At the same time, more and more, "grounded" restaurants are expanding into Streetland even as food trucks are moving into set locations, like Calexico in New York City, which evolved off the streets of SoHo to a cafe in Brooklyn with a built-in following. Top-rated Michael's Genuine Food & Drink in Miami recently started sending a food cart to farmers markets and other locations. Boucherie in New Orleans dispatches its Purple Truck to clubs on a "Que Crawl." Mary Sue Milliken and Susan Feniger of Border Grill in Los Angeles have also taken to the streets. Even cult icon David Chang and superstar chef Daniel Boulud in New York City have not been above putting food out on the curb, at least for promotional events.

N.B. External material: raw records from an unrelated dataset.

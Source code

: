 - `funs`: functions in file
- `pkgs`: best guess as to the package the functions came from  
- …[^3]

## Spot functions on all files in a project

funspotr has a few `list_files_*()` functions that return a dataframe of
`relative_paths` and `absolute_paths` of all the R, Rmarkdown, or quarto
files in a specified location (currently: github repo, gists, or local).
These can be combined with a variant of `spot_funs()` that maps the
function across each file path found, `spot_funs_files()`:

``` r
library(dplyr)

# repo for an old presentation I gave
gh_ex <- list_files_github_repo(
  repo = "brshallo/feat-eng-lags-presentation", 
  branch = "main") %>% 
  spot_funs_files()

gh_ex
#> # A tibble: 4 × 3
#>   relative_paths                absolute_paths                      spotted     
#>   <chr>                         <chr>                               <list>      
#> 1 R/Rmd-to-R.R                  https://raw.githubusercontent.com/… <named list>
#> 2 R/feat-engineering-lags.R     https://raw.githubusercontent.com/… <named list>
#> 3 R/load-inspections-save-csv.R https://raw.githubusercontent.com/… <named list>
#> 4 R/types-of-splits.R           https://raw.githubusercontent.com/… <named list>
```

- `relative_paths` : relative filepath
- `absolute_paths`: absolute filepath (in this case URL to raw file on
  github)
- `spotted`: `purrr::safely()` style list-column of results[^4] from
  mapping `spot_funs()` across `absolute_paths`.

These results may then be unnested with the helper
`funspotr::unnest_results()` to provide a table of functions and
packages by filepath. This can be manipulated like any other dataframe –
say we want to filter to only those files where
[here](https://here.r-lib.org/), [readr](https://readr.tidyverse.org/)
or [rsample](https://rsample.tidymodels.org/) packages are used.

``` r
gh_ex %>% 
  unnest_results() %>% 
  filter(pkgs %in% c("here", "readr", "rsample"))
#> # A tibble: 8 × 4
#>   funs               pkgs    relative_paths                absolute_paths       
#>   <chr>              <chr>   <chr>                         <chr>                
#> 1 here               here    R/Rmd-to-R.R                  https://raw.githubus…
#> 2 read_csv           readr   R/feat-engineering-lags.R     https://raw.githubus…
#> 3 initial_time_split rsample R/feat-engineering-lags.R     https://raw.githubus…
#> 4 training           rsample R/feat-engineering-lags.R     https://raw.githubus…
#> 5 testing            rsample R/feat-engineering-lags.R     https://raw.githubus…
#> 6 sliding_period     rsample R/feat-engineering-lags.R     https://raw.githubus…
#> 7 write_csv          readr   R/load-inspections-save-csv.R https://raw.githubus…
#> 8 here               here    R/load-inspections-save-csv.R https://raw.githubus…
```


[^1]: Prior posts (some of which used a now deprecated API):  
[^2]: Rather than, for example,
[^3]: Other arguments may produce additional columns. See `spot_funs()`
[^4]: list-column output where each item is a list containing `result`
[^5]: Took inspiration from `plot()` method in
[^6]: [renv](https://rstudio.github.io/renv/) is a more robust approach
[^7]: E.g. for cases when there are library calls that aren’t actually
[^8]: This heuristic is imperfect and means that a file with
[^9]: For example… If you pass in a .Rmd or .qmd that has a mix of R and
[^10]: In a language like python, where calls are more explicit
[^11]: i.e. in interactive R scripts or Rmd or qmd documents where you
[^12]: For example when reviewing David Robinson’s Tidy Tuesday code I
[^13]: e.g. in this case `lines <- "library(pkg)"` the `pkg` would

But for now, the street game is really suited to the individual entrepreneur. Geller says food carts can do catering even easier than real restaurants can. Hosts who want to put on parties with a choice of cuisines can hire more than one truck. Events that once required restaurants to serve throngs under tents can now be handled solely by mobile vendors. (Who understands better the vagaries of al fresco cooking and serving?) Food trucks can also band together to do festivals--a recent one organized by Geller's group in Los Angeles attracted 18,000 people paying $5 apiece (plus more shelling out $30 for VIP tickets).
In many ways, the food truck phenomenon echoes the takeout takeover of the mid-'80s in America. Shops like the Silver Palate in New York City introduced the concept of restaurant-quality fare that could be bought to go, to eat at home on your own table. It was revolutionary at the time. And somehow the restaurant world not only survived--it expanded, too.